Evaluate your options in our full comparison between web systems and mobile apps before making a decision.
Step 1: Define the Problem and the Solution
Every successful app solves a specific problem better than the alternatives. The most common mistake business owners make when they want to build an app from scratch is starting with the solution (features, screens, technologies) instead of starting with the problem.
When you start with the problem, the features emerge naturally. When you start with the features, you end up building something nobody asked for.
Jobs to be Done framework
Use the Jobs to be Done framework to define what your app needs to accomplish. The logic is straightforward: your user has a "job" to get done, and the app is the tool that helps them complete that job faster, cheaper, or more conveniently.

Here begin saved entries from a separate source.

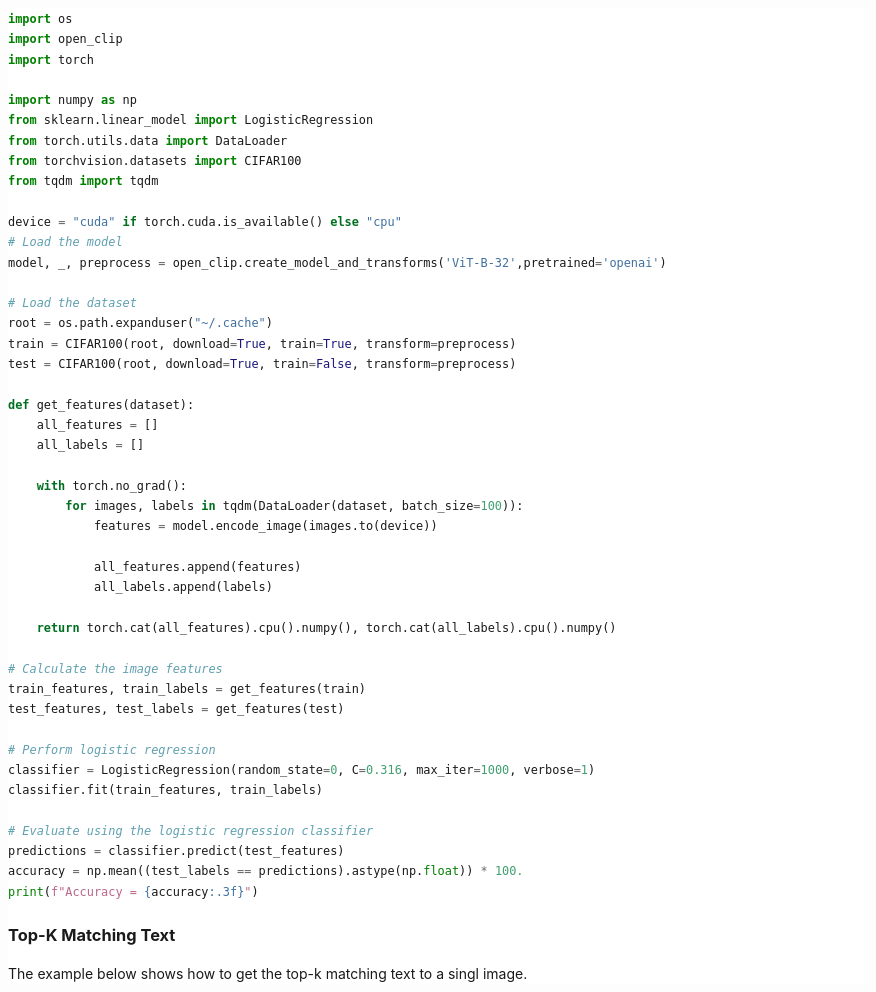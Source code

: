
 ```python
import os
import open_clip
import torch

import numpy as np
from sklearn.linear_model import LogisticRegression
from torch.utils.data import DataLoader
from torchvision.datasets import CIFAR100
from tqdm import tqdm

device = "cuda" if torch.cuda.is_available() else "cpu"
# Load the model
model, _, preprocess = open_clip.create_model_and_transforms('ViT-B-32',pretrained='openai')

# Load the dataset
root = os.path.expanduser("~/.cache")
train = CIFAR100(root, download=True, train=True, transform=preprocess)
test = CIFAR100(root, download=True, train=False, transform=preprocess)

def get_features(dataset):
    all_features = []
    all_labels = []
    
    with torch.no_grad():
        for images, labels in tqdm(DataLoader(dataset, batch_size=100)):
            features = model.encode_image(images.to(device))

            all_features.append(features)
            all_labels.append(labels)

    return torch.cat(all_features).cpu().numpy(), torch.cat(all_labels).cpu().numpy()

# Calculate the image features
train_features, train_labels = get_features(train)
test_features, test_labels = get_features(test)

# Perform logistic regression
classifier = LogisticRegression(random_state=0, C=0.316, max_iter=1000, verbose=1)
classifier.fit(train_features, train_labels)

# Evaluate using the logistic regression classifier
predictions = classifier.predict(test_features)
accuracy = np.mean((test_labels == predictions).astype(np.float)) * 100.
print(f"Accuracy = {accuracy:.3f}")

```

### Top-K Matching Text 

The example below shows how to get the top-k matching text to a singl image.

The formula is: "When [situation], I want to [action] so that [outcome]."
A real example: when we developed Cota AI, the "job" was clear — allow health insurance brokers to generate instant quotes from their phones, eliminating the dependency on spreadsheets and calls to insurance carriers. The result: quotes that previously took 30 minutes were reduced to 2 minutes.
Practical market research
You don't need a six-figure consulting engagement to validate your idea. Do the basics with discipline:
- Analyze competitors: download the 5 apps most similar to your idea. Use each one for at least a week. Note what works, what's missing, and what users complain about (read the store reviews)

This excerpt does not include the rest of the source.